Task details: Below are some records; retype all of them exactly.

Data extract:

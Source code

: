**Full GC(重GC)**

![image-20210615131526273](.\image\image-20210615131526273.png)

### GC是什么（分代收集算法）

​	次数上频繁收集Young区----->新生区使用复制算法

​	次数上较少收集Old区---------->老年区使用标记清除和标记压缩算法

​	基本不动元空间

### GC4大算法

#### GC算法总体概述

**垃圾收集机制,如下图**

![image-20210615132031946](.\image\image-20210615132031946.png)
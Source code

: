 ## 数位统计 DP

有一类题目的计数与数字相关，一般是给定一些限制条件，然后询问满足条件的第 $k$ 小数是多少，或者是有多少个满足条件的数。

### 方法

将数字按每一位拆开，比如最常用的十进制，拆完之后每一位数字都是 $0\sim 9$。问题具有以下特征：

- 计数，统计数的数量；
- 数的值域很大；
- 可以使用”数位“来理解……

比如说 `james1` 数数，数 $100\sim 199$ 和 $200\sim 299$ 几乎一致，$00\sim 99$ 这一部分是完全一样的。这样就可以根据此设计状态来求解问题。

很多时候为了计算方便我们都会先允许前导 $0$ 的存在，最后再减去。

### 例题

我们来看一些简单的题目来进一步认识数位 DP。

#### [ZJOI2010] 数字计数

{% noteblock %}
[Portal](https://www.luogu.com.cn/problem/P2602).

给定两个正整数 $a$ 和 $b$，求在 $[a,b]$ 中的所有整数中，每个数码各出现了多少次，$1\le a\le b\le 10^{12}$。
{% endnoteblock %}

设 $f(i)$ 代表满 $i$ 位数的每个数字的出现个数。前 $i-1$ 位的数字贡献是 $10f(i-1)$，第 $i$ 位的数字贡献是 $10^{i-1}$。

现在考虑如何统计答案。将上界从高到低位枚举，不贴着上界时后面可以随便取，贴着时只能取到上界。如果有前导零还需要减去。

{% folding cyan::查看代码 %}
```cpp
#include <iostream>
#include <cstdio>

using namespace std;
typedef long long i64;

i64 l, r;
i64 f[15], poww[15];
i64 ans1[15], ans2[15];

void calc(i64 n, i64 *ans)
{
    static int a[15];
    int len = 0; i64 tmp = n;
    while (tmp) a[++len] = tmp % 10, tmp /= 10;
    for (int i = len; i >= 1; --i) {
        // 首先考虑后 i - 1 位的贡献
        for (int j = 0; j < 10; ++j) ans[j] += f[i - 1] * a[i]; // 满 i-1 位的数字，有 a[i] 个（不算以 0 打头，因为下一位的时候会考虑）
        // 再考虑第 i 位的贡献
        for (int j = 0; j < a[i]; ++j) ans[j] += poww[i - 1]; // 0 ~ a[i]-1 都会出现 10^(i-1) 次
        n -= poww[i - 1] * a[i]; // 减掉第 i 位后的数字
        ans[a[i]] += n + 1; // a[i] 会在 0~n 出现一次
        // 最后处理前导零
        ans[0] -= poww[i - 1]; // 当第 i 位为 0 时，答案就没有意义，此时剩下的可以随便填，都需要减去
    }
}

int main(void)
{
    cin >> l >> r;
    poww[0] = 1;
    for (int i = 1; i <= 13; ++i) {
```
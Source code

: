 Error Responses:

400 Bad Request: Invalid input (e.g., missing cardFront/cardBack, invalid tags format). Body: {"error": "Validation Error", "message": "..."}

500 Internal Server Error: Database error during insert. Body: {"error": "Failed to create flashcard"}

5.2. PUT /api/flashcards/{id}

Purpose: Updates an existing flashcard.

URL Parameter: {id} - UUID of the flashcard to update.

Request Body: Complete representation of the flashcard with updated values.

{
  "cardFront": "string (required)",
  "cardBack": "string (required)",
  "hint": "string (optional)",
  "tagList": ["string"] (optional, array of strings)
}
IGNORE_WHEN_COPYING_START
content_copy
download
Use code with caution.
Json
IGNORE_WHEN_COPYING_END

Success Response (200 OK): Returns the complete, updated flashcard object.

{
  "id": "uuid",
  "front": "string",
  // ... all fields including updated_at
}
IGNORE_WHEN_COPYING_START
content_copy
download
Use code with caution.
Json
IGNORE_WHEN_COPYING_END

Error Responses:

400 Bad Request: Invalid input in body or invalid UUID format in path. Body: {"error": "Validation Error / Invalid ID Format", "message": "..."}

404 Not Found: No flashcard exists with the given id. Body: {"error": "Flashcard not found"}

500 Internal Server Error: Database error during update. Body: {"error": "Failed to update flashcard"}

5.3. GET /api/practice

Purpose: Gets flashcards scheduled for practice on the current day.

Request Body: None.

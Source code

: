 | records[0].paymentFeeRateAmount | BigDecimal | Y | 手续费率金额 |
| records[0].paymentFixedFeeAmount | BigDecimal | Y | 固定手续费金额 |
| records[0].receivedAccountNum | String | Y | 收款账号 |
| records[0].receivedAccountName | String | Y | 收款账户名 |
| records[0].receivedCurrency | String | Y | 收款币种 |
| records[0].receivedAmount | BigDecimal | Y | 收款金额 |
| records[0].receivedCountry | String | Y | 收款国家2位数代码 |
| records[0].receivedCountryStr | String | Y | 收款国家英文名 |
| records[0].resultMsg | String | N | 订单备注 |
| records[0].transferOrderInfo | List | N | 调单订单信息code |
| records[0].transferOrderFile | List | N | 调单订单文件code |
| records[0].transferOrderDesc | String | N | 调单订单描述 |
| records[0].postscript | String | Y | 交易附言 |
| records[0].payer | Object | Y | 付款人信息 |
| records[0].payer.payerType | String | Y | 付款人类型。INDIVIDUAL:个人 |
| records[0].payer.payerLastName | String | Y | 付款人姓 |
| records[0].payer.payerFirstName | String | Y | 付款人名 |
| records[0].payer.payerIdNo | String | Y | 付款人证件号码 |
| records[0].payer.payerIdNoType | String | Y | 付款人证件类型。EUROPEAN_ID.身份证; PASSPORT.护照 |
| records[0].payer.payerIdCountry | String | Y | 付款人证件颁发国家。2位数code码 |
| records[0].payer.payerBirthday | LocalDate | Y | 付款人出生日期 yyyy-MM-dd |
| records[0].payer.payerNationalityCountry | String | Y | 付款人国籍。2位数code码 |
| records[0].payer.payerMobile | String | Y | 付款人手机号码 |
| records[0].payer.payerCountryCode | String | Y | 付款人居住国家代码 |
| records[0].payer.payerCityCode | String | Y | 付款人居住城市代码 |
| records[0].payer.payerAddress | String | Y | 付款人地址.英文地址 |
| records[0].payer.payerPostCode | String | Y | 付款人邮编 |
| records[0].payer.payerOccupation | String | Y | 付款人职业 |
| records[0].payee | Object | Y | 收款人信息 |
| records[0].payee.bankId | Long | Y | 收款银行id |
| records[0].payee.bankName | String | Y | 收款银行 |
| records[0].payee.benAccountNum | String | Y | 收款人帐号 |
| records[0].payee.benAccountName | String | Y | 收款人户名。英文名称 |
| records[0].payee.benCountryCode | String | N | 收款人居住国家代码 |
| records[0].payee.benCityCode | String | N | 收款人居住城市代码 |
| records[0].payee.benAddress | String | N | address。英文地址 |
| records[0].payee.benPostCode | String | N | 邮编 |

Result of the exercise:
Source code

:**Full GC(重GC)**

![image-20210615131526273](.\image\image-20210615131526273.png)

### GC是什么（分代收集算法）

​	次数上频繁收集Young区----->新生区使用复制算法

​	次数上较少收集Old区---------->老年区使用标记清除和标记压缩算法

​	基本不动元空间

### GC4大算法

#### GC算法总体概述

**垃圾收集机制,如下图**

![image-20210615132031946](.\image\image-20210615132031946.png)
Source code

: ## 数位统计 DP

有一类题目的计数与数字相关，一般是给定一些限制条件，然后询问满足条件的第 $k$ 小数是多少，或者是有多少个满足条件的数。

### 方法

将数字按每一位拆开，比如最常用的十进制，拆完之后每一位数字都是 $0\sim 9$。问题具有以下特征：

- 计数，统计数的数量；
- 数的值域很大；
- 可以使用”数位“来理解……

比如说 `james1` 数数，数 $100\sim 199$ 和 $200\sim 299$ 几乎一致，$00\sim 99$ 这一部分是完全一样的。这样就可以根据此设计状态来求解问题。

很多时候为了计算方便我们都会先允许前导 $0$ 的存在，最后再减去。

### 例题

我们来看一些简单的题目来进一步认识数位 DP。

#### [ZJOI2010] 数字计数

{% noteblock %}
[Portal](https://www.luogu.com.cn/problem/P2602).

给定两个正整数 $a$ 和 $b$，求在 $[a,b]$ 中的所有整数中，每个数码各出现了多少次，$1\le a\le b\le 10^{12}$。
{% endnoteblock %}

设 $f(i)$ 代表满 $i$ 位数的每个数字的出现个数。前 $i-1$ 位的数字贡献是 $10f(i-1)$，第 $i$ 位的数字贡献是 $10^{i-1}$。

现在考虑如何统计答案。将上界从高到低位枚举，不贴着上界时后面可以随便取，贴着时只能取到上界。如果有前导零还需要减去。

{% folding cyan::查看代码 %}
```cpp
#include <iostream>
#include <cstdio>

using namespace std;
typedef long long i64;

i64 l, r;
i64 f[15], poww[15];
i64 ans1[15], ans2[15];

void calc(i64 n, i64 *ans)
{
    static int a[15];
    int len = 0; i64 tmp = n;
    while (tmp) a[++len] = tmp % 10, tmp /= 10;
    for (int i = len; i >= 1; --i) {
        // 首先考虑后 i - 1 位的贡献
        for (int j = 0; j < 10; ++j) ans[j] += f[i - 1] * a[i]; // 满 i-1 位的数字，有 a[i] 个（不算以 0 打头，因为下一位的时候会考虑）
        // 再考虑第 i 位的贡献
        for (int j = 0; j < a[i]; ++j) ans[j] += poww[i - 1]; // 0 ~ a[i]-1 都会出现 10^(i-1) 次
        n -= poww[i - 1] * a[i]; // 减掉第 i 位后的数字
        ans[a[i]] += n + 1; // a[i] 会在 0~n 出现一次
        // 最后处理前导零
        ans[0] -= poww[i - 1]; // 当第 i 位为 0 时，答案就没有意义，此时剩下的可以随便填，都需要减去
    }
}

int main(void)
{
    cin >> l >> r;
    poww[0] = 1;
    for (int i = 1; i <= 13; ++i) {
```
Source code

: Error Responses:

400 Bad Request: Invalid input (e.g., missing cardFront/cardBack, invalid tags format). Body: {"error": "Validation Error", "message": "..."}

500 Internal Server Error: Database error during insert. Body: {"error": "Failed to create flashcard"}

5.2. PUT /api/flashcards/{id}

Purpose: Updates an existing flashcard.

URL Parameter: {id} - UUID of the flashcard to update.

Request Body: Complete representation of the flashcard with updated values.

{
  "cardFront": "string (required)",
  "cardBack": "string (required)",
  "hint": "string (optional)",
  "tagList": ["string"] (optional, array of strings)
}
IGNORE_WHEN_COPYING_START
content_copy
download
Use code with caution.
Json
IGNORE_WHEN_COPYING_END

Success Response (200 OK): Returns the complete, updated flashcard object.

{
  "id": "uuid",
  "front": "string",
  // ... all fields including updated_at
}
IGNORE_WHEN_COPYING_START
content_copy
download
Use code with caution.
Json
IGNORE_WHEN_COPYING_END

Error Responses:

400 Bad Request: Invalid input in body or invalid UUID format in path. Body: {"error": "Validation Error / Invalid ID Format", "message": "..."}

404 Not Found: No flashcard exists with the given id. Body: {"error": "Flashcard not found"}

500 Internal Server Error: Database error during update. Body: {"error": "Failed to update flashcard"}

5.3. GET /api/practice

Purpose: Gets flashcards scheduled for practice on the current day.

Request Body: None.

Source code

: | records[0].paymentFeeRateAmount | BigDecimal | Y | 手续费率金额 |
| records[0].paymentFixedFeeAmount | BigDecimal | Y | 固定手续费金额 |
| records[0].receivedAccountNum | String | Y | 收款账号 |
| records[0].receivedAccountName | String | Y | 收款账户名 |
| records[0].receivedCurrency | String | Y | 收款币种 |
| records[0].receivedAmount | BigDecimal | Y | 收款金额 |
| records[0].receivedCountry | String | Y | 收款国家2位数代码 |
| records[0].receivedCountryStr | String | Y | 收款国家英文名 |
| records[0].resultMsg | String | N | 订单备注 |
| records[0].transferOrderInfo | List | N | 调单订单信息code |
| records[0].transferOrderFile | List | N | 调单订单文件code |
| records[0].transferOrderDesc | String | N | 调单订单描述 |
| records[0].postscript | String | Y | 交易附言 |
| records[0].payer | Object | Y | 付款人信息 |
| records[0].payer.payerType | String | Y | 付款人类型。INDIVIDUAL:个人 |
| records[0].payer.payerLastName | String | Y | 付款人姓 |
| records[0].payer.payerFirstName | String | Y | 付款人名 |
| records[0].payer.payerIdNo | String | Y | 付款人证件号码 |
| records[0].payer.payerIdNoType | String | Y | 付款人证件类型。EUROPEAN_ID.身份证; PASSPORT.护照 |
| records[0].payer.payerIdCountry | String | Y | 付款人证件颁发国家。2位数code码 |
| records[0].payer.payerBirthday | LocalDate | Y | 付款人出生日期 yyyy-MM-dd |
| records[0].payer.payerNationalityCountry | String | Y | 付款人国籍。2位数code码 |
| records[0].payer.payerMobile | String | Y | 付款人手机号码 |
| records[0].payer.payerCountryCode | String | Y | 付款人居住国家代码 |
| records[0].payer.payerCityCode | String | Y | 付款人居住城市代码 |
| records[0].payer.payerAddress | String | Y | 付款人地址.英文地址 |
| records[0].payer.payerPostCode | String | Y | 付款人邮编 |
| records[0].payer.payerOccupation | String | Y | 付款人职业 |
| records[0].payee | Object | Y | 收款人信息 |
| records[0].payee.bankId | Long | Y | 收款银行id |
| records[0].payee.bankName | String | Y | 收款银行 |
| records[0].payee.benAccountNum | String | Y | 收款人帐号 |
| records[0].payee.benAccountName | String | Y | 收款人户名。英文名称 |
| records[0].payee.benCountryCode | String | N | 收款人居住国家代码 |
| records[0].payee.benCityCode | String | N | 收款人居住城市代码 |
| records[0].payee.benAddress | String | N | address。英文地址 |
| records[0].payee.benPostCode | String | N | 邮编 |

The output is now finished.